Bearing life and load ratings
The individual life of a rolling bearing is expressed as the number of revolutions or the number of operating hours at a given speed that the bearing is capable of enduring before the first sign of metal fatigue (spalling) occurs on a raceway of the inner or outer ring or a rolling element.
However, under controlled laboratory conditions, seemingly identical bearings operating under identical conditions have different individual endurance lives. A clearer definition of the term “bearing life” is therefore essential to calculate bearing size. All information presented by SKF with regard to load ratings is based on the life that 90% of a sufficiently large group of apparently identical bearings can be expected to attain or exceed.
The rated life based on the above definition has to satisfy the requisite life expectations of the bearing application. In the absence of previous experience, guidelines regarding specification life of different bearing applications are provided in table 1 and table 2.
Due to the statistical nature of bearing life, it must be pointed out that the observed time to failure of an individual bearing mounted in an application can be related to its rated life only if the failure probability, of that particular bearing, can be determined in relation to the general population of bearings running under similar conditions. For instance, if a bearing failure is observed in a bearing fan application counting a total of two hundred mounted bearings working under similar conditions, this represent a failure probability of just 0,5%, thus a reliability for the installed application of 99,5%.

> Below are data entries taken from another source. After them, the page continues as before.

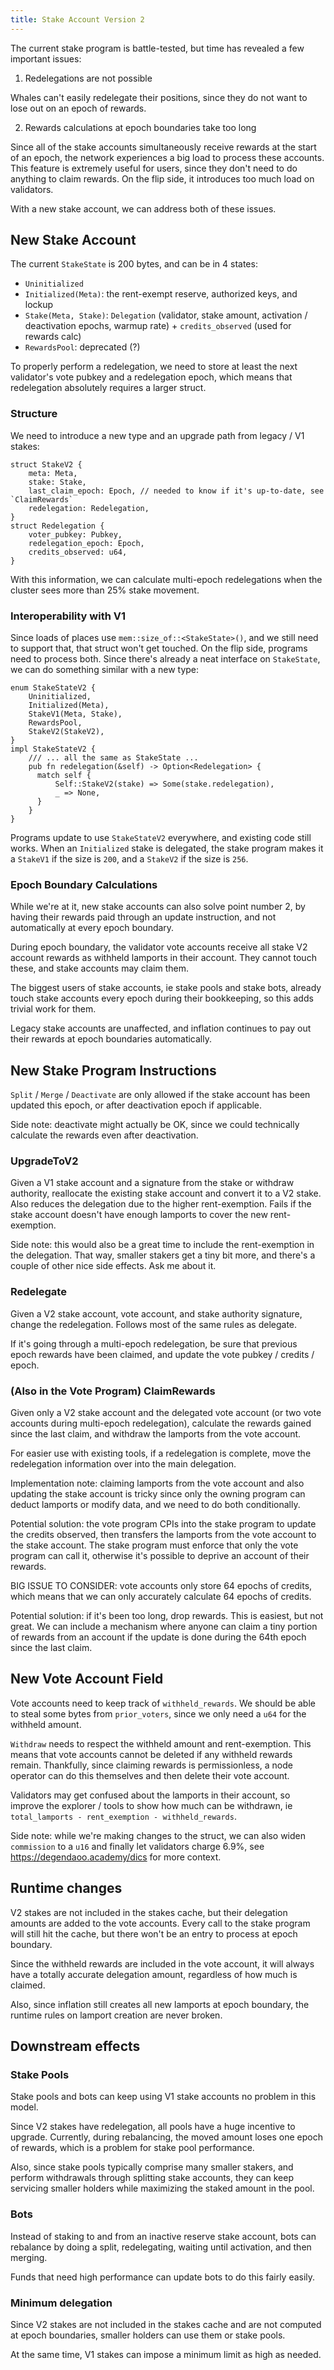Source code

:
 ```yaml
---
title: Stake Account Version 2
---
```


The current stake program is battle-tested, but time has revealed a few important
issues:

1. Redelegations are not possible

Whales can't easily redelegate their positions, since they do not want to lose
out on an epoch of rewards.

2. Rewards calculations at epoch boundaries take too long

Since all of the stake accounts simultaneously receive rewards at the start of an epoch,
the network experiences a big load to process these accounts. This feature
is extremely useful for users, since they don't need to do anything to claim
rewards. On the flip side, it introduces too much load on validators.

With a new stake account, we can address both of these issues.

## New Stake Account

The current `StakeState` is 200 bytes, and can be in 4 states:

* `Uninitialized`
* `Initialized(Meta)`: the rent-exempt reserve, authorized keys, and lockup
* `Stake(Meta, Stake)`: `Delegation` (validator, stake amount, activation / deactivation epochs, warmup rate) + `credits_observed` (used for rewards calc)
* `RewardsPool`: deprecated (?)

To properly perform a redelegation, we need to store at least the
next validator's vote pubkey and a redelegation epoch, which means that
redelegation absolutely requires a larger struct.

### Structure

We need to introduce a new type and an upgrade path from legacy / V1 stakes:

```
struct StakeV2 {
    meta: Meta,
    stake: Stake,
    last_claim_epoch: Epoch, // needed to know if it's up-to-date, see `ClaimRewards`
    redelegation: Redelegation,
}
struct Redelegation {
    voter_pubkey: Pubkey,
    redelegation_epoch: Epoch,
    credits_observed: u64,
}
```

With this information, we can calculate multi-epoch redelegations when the cluster
sees more than 25% stake movement.

### Interoperability with V1

Since loads of places use `mem::size_of::<StakeState>()`, and we still need
to support that, that struct won't get touched. On the flip side, programs
need to process both. Since there's already a neat interface on `StakeState`,
we can do something similar with a new type:

```
enum StakeStateV2 {
    Uninitialized,
    Initialized(Meta),
    StakeV1(Meta, Stake),
    RewardsPool,
    StakeV2(StakeV2),
}
impl StakeStateV2 {
    /// ... all the same as StakeState ...
    pub fn redelegation(&self) -> Option<Redelegation> {
      match self {
          Self::StakeV2(stake) => Some(stake.redelegation),
          _ => None,
      }
    }
}
```

Programs update to use `StakeStateV2` everywhere, and existing code still works.
When an `Initialized` stake is delegated, the stake program makes it a `StakeV1`
if the size is `200`, and a `StakeV2` if the size is `256`.

### Epoch Boundary Calculations

While we're at it, new stake accounts can also solve point number 2, by having
their rewards paid through an update instruction, and not automatically at every
epoch boundary.

During epoch boundary, the validator vote accounts receive all stake V2
account rewards as withheld lamports in their account. They cannot
touch these, and stake accounts may claim them.

The biggest users of stake accounts, ie stake pools and stake bots, already
touch stake accounts every epoch during their bookkeeping, so this adds trivial
work for them.

Legacy stake accounts are unaffected, and inflation continues to pay out their rewards
at epoch boundaries automatically.

## New Stake Program Instructions

`Split` / `Merge` / `Deactivate` are only allowed if the stake account has
been updated this epoch, or after deactivation epoch if applicable.

Side note: deactivate might actually be OK, since we could technically calculate
the rewards even after deactivation.

### UpgradeToV2

Given a V1 stake account and a signature from the stake or withdraw authority,
reallocate the existing stake account and convert it to a V2 stake. Also reduces
the delegation due to the higher rent-exemption. Fails if the stake account
doesn't have enough lamports to cover the new rent-exemption.

Side note: this would also be a great time to include the rent-exemption in the
delegation. That way, smaller stakers get a tiny bit more, and there's a couple of other
nice side effects. Ask me about it.

### Redelegate

Given a V2 stake account, vote account, and stake authority signature, change the
redelegation. Follows most of the same rules as delegate.

If it's going through a multi-epoch redelegation, be sure that previous epoch
rewards have been claimed, and update the vote pubkey / credits / epoch.

### (Also in the Vote Program) ClaimRewards

Given only a V2 stake account and the delegated vote account (or two vote accounts
during multi-epoch redelegation), calculate the rewards gained since the last
claim, and withdraw the lamports from the vote account.

For easier use with existing tools, if a redelegation is complete, move the
redelegation information over into the main delegation.

Implementation note: claiming lamports from the vote account and also updating the
stake account is tricky since only the owning program can deduct lamports or modify
data, and we need to do both conditionally.

Potential solution: the vote program CPIs into the stake program to update the
credits observed, then transfers the lamports from the vote account to the stake account.
The stake program must enforce that only the vote program can call it, otherwise
it's possible to deprive an account of their rewards.

BIG ISSUE TO CONSIDER: vote accounts only store 64 epochs of credits, which means
that we can only accurately calculate 64 epochs of credits.

Potential solution: if it's been too long, drop rewards. This is easiest, but not great.
We can include a mechanism where anyone can claim a tiny portion of rewards from
an account if the update is done during the 64th epoch since the last claim.

## New Vote Account Field

Vote accounts need to keep track of `withheld_rewards`. We should be able to steal
some bytes from `prior_voters`, since we only need a `u64` for the withheld amount.

`Withdraw` needs to respect the withheld amount and rent-exemption. This means
that vote accounts cannot be deleted if any withheld rewards remain. Thankfully,
since claiming rewards is permissionless, a node operator can do this themselves
and then delete their vote account.

Validators may get confused about the lamports in their account, so improve the
explorer / tools to show how much can be withdrawn, ie
`total_lamports - rent_exemption - withheld_rewards`.

Side note: while we're making changes to the struct, we can also widen `commission`
to a `u16` and finally let validators charge 6.9%, see https://degendaoo.academy/dics
for more context.

## Runtime changes

V2 stakes are not included in the stakes cache, but their delegation amounts are
added to the vote accounts. Every call to the stake program will still hit the
cache, but there won't be an entry to process at epoch boundary.

Since the withheld rewards are included in the vote account, it will always have
a totally accurate delegation amount, regardless of how much is claimed.

Also, since inflation still creates all new lamports at epoch boundary,
the runtime rules on lamport creation are never broken.

## Downstream effects

### Stake Pools

Stake pools and bots can keep using V1 stake accounts no problem in this model.

Since V2 stakes have redelegation, all pools have a huge incentive to upgrade.
Currently, during rebalancing, the moved amount loses one epoch of rewards,
which is a problem for stake pool performance.

Also, since stake pools typically comprise many smaller stakers, and perform
withdrawals through splitting stake accounts, they can keep servicing smaller
holders while maximizing the staked amount in the pool.

### Bots

Instead of staking to and from an inactive reserve stake account, bots can rebalance
by doing a split, redelegating, waiting until activation, and then merging. 

Funds that need high performance can update bots to do this fairly easily.

### Minimum delegation

Since V2 stakes are not included in the stakes cache and are not computed at
epoch boundaries, smaller holders can use them or stake pools.

At the same time, V1 stakes can impose a minimum limit as high as needed.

Several investigations performed throughout the years regarding the failures of bearings used in a variety of applications have shown that in a very large population (several million bearings), the observed failures are a relatively rare event and not directly related to typical raceway spalling. This shows that the design guidelines based on 90% reliability and the use of static and dynamic safety factors can lead to robust bearing solutions in which typical fatigue failures are in general avoided. Indeed, observed field failures are mostly related to abrasive wear, moisture, corrosion, improper mounting, improper shaft/housing fits, skidding of rolling elements, unforeseen contamination or related to failure of the cage, of the sealing or of the lubrication system.